S11.09 - Future_extension_multimodal_AI
S11.09 — Future extension: multimodal AI
flowchart LR
A[Text-centred governance assumptions
prompt-output records only] --> B[RAIDT
run-level evidence framework]
H[Practical multimodal fields
file hashes, transcripts, OCR, tool logs, review notes] --> C[[Future extension: multimodal AI
modality-aware evidence expansion]]
B --> C
C --> D[Evidence pack
multimodal artefacts and provenance]
C --> E[RAIDT score profile
pillar-based judgement]
D --> F[Reviewer reconstruction
contestability across media]
E --> G[Governance readiness
auditability and organisational learning]← Star S11 - Boundaries, Limitations and Future Questions
Star context: Marks an important future direction for RAIDT by showing that the framework should not be treated as text-only; instead, its run-level logic can be extended to image, audio, video, document, and tool-mediated evidence while still preserving clear governance boundaries.
Academic picture
Definition / background
Multimodal AI refers to systems that can process, generate, or combine more than one form of data or interaction, such as text, images, audio, video, documents, and tool-mediated actions. In practice, multimodal use is increasingly common in organisational work: users upload screenshots, dictate speech, analyse scanned PDFs, review charts, inspect photographs, or combine textual instructions with visual material in the same workflow.
Within RAIDT, this item names a future extension rather than a fully solved component. The conceptual origin is straightforward: if RAIDT treats the run as the unit of governance, then any shift in the nature of the run changes the nature of the evidence required. A text-only run can often be reconstructed from prompt, context, output, and review notes. A multimodal run may additionally require provenance of media files, intermediate transformations such as OCR or transcription, compression or editing history, and modality-specific review criteria.

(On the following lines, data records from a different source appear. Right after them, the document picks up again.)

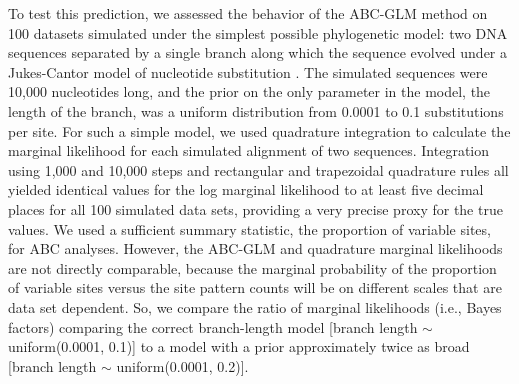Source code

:To test this prediction, we assessed the behavior of the ABC-GLM method on
100 datasets simulated under the simplest possible phylogenetic model: two DNA
sequences separated by a single branch along which the sequence evolved under a
Jukes-Cantor model of nucleotide substitution \citep{JC1969}.
The simulated sequences were 10,000 nucleotides long, and the prior on the only
parameter in the model, the length of the branch, was a uniform distribution
from 0.0001 to 0.1 substitutions per site.
For such a simple model, we used quadrature integration to calculate the
marginal likelihood for each simulated alignment of two sequences.
Integration using 1,000 and 10,000 steps and rectangular and trapezoidal
quadrature rules all yielded identical values for the log marginal likelihood
to at least five decimal places for all 100 simulated data sets, providing a
very precise proxy for the true values.
We used a sufficient summary statistic, the proportion of variable sites, for
ABC analyses.
However, the ABC-GLM and quadrature marginal likelihoods are not directly
comparable, because the marginal probability of the proportion of variable
sites versus the site pattern counts will be on different scales that are data
set dependent.
So, we compare the ratio of marginal likelihoods (i.e., Bayes factors)
comparing the correct branch-length model
[branch length $\sim$ uniform(0.0001, 0.1)]
to a model with a prior approximately twice as broad
[branch length $\sim$ uniform(0.0001, 0.2)].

This matters in GenAI governance because multimodal systems create new evidential ambiguity. A generated image may depend on uploaded reference images; an audio summary may depend on a speech-to-text layer; a document understanding pipeline may combine OCR, retrieval, and model inference before producing an answer. If these stages are not visible, governance claims become weaker even if the final output looks plausible.
The item belongs inside RAIDT because RAIDT's core logic remains applicable: the run still matters, the evidence pack still matters, and the five-pillar score profile still matters. What changes is the evidence schema and review method. This item therefore sits at the boundary between current RAIDT capability and future methodological development.
Why this concept matters
This concept matters because organisations are unlikely to remain within purely text-based GenAI use. As soon as work practices involve screenshots, scanned case files, recorded calls, diagrams, photographs, or mixed-media reporting, the governance challenge shifts. Without a multimodal extension, a framework may appear conceptually sound but operationally incomplete.
It also prevents a common confusion: the belief that multimodal AI is merely a stronger model capability rather than a governance complication. In governance terms, multimodality is not only about what the system can do. It is about what must be captured, interpreted, reviewed, and challenged if a run is later questioned.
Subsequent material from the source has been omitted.